Segment Start: DATA SHOWN

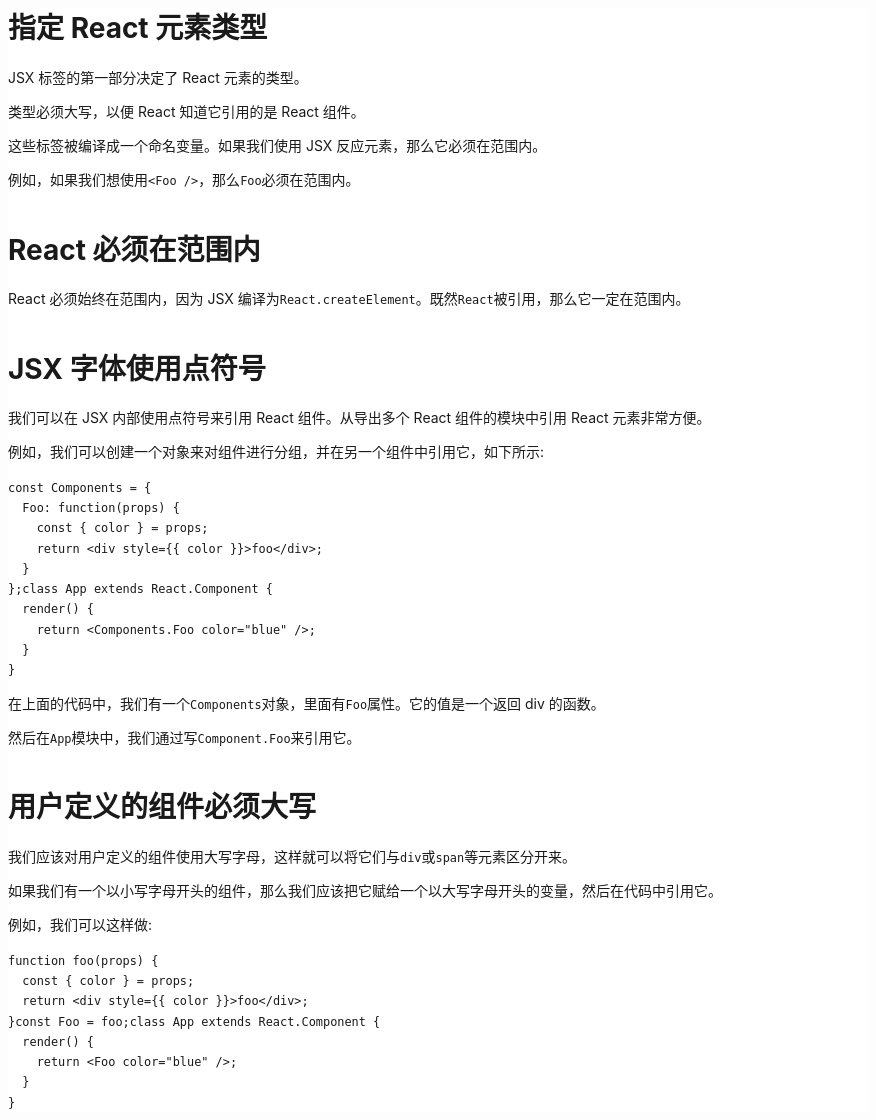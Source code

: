 # 指定 React 元素类型

JSX 标签的第一部分决定了 React 元素的类型。

类型必须大写，以便 React 知道它引用的是 React 组件。

这些标签被编译成一个命名变量。如果我们使用 JSX 反应元素，那么它必须在范围内。

例如，如果我们想使用`<Foo />`，那么`Foo`必须在范围内。

# React 必须在范围内

React 必须始终在范围内，因为 JSX 编译为`React.createElement`。既然`React`被引用，那么它一定在范围内。

# JSX 字体使用点符号

我们可以在 JSX 内部使用点符号来引用 React 组件。从导出多个 React 组件的模块中引用 React 元素非常方便。

例如，我们可以创建一个对象来对组件进行分组，并在另一个组件中引用它，如下所示:

```
const Components = {
  Foo: function(props) {
    const { color } = props;
    return <div style={{ color }}>foo</div>;
  }
};class App extends React.Component {
  render() {
    return <Components.Foo color="blue" />;
  }
}
```

在上面的代码中，我们有一个`Components`对象，里面有`Foo`属性。它的值是一个返回 div 的函数。

然后在`App`模块中，我们通过写`Component.Foo`来引用它。

# 用户定义的组件必须大写

我们应该对用户定义的组件使用大写字母，这样就可以将它们与`div`或`span`等元素区分开来。

如果我们有一个以小写字母开头的组件，那么我们应该把它赋给一个以大写字母开头的变量，然后在代码中引用它。

例如，我们可以这样做:

```
function foo(props) {
  const { color } = props;
  return <div style={{ color }}>foo</div>;
}const Foo = foo;class App extends React.Component {
  render() {
    return <Foo color="blue" />;
  }
}
```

Segment End: DATA SHOWN

# YOUR OBJECTIVE
Going through the material above, how many lines contain the word "color"? Write only the number.

# RESPONSE
6